US 11,935,038 B2
Direct data share
Wesley Perkins, Henrico, VA (US); Venkata Satya Sriram Kalyan Namuduri, Glen Allen, VA (US); David Ross, Richmond, VA (US); Andrew Coulson, Washington, DC (US); and Hunter Roberts, Henrico, VA (US)
Assigned to Capital One Services, LLC, McLean, VA (US)
Filed by Capital One Services, LLC, McLean, VA (US)
Filed on Nov. 8, 2021, as Appl. No. 17/520,918.
Application 17/520,918 is a continuation of application No. 17/176,642, filed on Feb. 16, 2021, granted, now 11,182,797, issued on Nov. 23, 2021.
Prior Publication US 2022/0261811 A1, Aug. 18, 2022
This patent is subject to a terminal disclaimer.
Int. Cl. G06Q 40/00 (2023.01); G06F 18/214 (2023.01); G06N 20/00 (2019.01); G06Q 20/38 (2012.01); G06Q 20/40 (2012.01)

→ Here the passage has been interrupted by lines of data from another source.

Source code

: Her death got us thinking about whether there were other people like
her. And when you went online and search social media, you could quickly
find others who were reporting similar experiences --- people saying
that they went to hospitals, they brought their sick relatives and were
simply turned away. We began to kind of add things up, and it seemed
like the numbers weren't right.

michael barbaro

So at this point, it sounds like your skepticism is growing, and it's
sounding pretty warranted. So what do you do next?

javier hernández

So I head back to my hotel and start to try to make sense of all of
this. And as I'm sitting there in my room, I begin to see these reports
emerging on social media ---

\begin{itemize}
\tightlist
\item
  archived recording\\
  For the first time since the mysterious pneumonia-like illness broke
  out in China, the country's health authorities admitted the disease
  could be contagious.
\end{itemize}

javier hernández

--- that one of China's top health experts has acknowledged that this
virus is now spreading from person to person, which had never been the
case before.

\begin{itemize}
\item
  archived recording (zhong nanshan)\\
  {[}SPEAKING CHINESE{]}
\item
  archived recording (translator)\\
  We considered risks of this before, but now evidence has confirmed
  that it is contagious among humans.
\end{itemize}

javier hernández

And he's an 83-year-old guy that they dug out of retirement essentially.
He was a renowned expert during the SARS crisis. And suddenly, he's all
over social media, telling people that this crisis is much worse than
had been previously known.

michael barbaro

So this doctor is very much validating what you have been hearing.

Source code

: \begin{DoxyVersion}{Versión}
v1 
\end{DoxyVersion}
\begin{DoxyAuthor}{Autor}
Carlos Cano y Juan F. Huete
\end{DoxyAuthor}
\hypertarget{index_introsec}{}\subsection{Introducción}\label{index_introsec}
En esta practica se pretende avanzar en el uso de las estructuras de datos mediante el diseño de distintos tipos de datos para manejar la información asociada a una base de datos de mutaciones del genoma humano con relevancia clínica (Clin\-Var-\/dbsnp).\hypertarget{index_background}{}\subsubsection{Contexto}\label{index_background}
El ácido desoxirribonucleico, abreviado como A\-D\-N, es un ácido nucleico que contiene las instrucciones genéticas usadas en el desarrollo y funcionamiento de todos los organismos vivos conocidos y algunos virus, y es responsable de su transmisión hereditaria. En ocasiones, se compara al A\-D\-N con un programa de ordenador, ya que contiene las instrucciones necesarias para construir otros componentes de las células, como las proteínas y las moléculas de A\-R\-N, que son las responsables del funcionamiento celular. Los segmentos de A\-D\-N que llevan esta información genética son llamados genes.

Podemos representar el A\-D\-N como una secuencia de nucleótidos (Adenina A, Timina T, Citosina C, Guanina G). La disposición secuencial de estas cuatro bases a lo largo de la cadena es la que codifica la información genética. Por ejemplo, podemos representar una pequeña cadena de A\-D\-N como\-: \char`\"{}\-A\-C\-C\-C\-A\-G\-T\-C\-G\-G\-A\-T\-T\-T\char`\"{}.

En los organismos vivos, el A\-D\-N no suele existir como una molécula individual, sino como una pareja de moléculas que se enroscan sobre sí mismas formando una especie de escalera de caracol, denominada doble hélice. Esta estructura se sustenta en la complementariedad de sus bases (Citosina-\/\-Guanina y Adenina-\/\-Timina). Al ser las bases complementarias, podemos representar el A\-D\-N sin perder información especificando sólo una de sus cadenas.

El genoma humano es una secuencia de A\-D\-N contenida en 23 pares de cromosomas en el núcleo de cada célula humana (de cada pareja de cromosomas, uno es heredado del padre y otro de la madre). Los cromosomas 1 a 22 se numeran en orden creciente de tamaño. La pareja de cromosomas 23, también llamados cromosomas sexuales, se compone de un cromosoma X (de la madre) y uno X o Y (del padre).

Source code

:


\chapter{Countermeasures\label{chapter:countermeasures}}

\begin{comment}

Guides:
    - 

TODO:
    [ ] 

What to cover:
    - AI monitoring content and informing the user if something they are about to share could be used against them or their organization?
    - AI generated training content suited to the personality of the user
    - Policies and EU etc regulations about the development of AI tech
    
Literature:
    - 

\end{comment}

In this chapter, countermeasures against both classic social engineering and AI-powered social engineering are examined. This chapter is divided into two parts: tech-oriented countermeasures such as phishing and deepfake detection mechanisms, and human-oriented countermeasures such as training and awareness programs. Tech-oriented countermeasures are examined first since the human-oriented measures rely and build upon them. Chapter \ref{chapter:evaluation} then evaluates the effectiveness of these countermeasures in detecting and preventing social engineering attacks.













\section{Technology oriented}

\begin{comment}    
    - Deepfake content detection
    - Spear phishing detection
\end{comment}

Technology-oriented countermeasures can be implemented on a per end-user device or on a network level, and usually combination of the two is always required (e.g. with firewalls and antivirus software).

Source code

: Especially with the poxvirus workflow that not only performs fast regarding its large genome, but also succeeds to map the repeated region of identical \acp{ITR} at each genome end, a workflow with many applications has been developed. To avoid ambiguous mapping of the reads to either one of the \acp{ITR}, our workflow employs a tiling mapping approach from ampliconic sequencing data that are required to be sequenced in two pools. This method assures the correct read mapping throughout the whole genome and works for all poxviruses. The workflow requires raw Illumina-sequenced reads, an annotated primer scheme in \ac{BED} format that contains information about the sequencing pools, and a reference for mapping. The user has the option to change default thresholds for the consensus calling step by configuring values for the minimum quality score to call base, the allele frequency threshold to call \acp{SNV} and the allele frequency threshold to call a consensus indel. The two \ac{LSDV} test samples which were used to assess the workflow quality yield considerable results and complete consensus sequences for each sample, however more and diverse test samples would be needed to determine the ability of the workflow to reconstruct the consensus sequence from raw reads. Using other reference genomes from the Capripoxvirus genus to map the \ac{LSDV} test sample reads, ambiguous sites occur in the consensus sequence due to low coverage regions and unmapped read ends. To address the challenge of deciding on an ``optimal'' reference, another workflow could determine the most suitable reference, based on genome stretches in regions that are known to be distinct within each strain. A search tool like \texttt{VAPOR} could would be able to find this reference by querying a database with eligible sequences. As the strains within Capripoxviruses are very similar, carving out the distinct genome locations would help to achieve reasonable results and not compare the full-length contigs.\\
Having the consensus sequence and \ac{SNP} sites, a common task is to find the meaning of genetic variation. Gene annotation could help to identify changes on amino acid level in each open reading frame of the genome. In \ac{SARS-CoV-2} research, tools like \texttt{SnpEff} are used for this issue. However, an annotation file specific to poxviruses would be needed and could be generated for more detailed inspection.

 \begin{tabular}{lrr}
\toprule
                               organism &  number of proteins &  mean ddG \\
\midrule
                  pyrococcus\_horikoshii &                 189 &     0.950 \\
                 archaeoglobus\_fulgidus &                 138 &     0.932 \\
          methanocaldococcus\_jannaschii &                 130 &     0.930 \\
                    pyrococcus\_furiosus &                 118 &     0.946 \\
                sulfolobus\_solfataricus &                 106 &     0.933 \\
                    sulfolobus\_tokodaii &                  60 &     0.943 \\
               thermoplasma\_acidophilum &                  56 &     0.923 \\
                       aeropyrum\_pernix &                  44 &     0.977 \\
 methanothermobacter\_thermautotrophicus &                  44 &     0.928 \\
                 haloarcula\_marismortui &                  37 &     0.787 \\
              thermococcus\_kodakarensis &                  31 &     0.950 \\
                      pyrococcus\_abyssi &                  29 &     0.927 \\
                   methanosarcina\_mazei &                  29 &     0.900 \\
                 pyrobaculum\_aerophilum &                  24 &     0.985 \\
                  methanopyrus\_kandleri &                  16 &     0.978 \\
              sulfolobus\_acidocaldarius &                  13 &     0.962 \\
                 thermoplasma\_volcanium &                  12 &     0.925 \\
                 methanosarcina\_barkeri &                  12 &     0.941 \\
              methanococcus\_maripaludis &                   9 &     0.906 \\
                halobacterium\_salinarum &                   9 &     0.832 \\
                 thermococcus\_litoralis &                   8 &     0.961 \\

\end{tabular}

CPC G06Q 20/3821 (2013.01) [G06F 18/2148 (2023.01); G06N 20/00 (2019.01); G06Q 20/4016 (2013.01)] 22 Claims
OG exemplary drawing
 
1. A computer-implemented method for supplementing payment authorization information, received from a payment processing service, corresponding to a financial transaction between a user and a merchant, the method comprising:
receiving, by a data share computing device, from a merchant device, and via a first application programming interface (API), supplemental transaction metadata comprising one or more data elements corresponding to one or more attributes of the financial transaction, wherein the supplemental transaction metadata is associated with a concurrent transmission of basic payment information, for the financial transaction, by the merchant device to the payment processing service, wherein the data elements are supplemental to the basic payment information sent to the payment processing service according to a pre-existing standard;
validating, by the data share computing device and based on a predicted processing time associated with processing, by the payment processing service, of the basic payment information, the supplemental transaction metadata based on one or more criteria, wherein validating the supplemental transaction metadata comprises at least validating a first data element of the supplemental transaction metadata, and wherein the one or more criteria are associated with one or more of: validity, consistency, or formatting of data elements of the supplemental transaction metadata;
receiving, by the data share computing device, from a computing device associated with the payment processing service, and via a second interface different from the first API, payment authorization information corresponding to the financial transaction, wherein the payment authorization information indicates whether the basic payment information, transmitted by the merchant device to the payment processing service, caused the financial transaction to be approved by the payment processing service, and wherein validating the supplemental transaction metadata received from the merchant device is performed prior to receiving the payment authorization information from the payment processing service;
matching, by the data share computing device, the validated supplemental transaction metadata for the financial transaction received from the merchant device with the payment authorization information received from the payment processing service for the financial transaction;
determining, by the data share computing device and using a machine learning model, an authorization result indicating whether the financial transaction is authorized based on the matched payment authorization information and the supplemental transaction metadata, wherein the machine learning model is trained to determine whether an input transaction is authentic based on data comprising financial transactions tagged based on their authenticity, and wherein the input transaction comprises payment authorization information and supplemental transaction metadata corresponding for a given payment transaction; and
sending to the merchant, by the data share computing device and based on an authorization timing requirement associated with the financial transaction and the payment processing service, the authorization result as determined by the machine learning model for the financial transaction.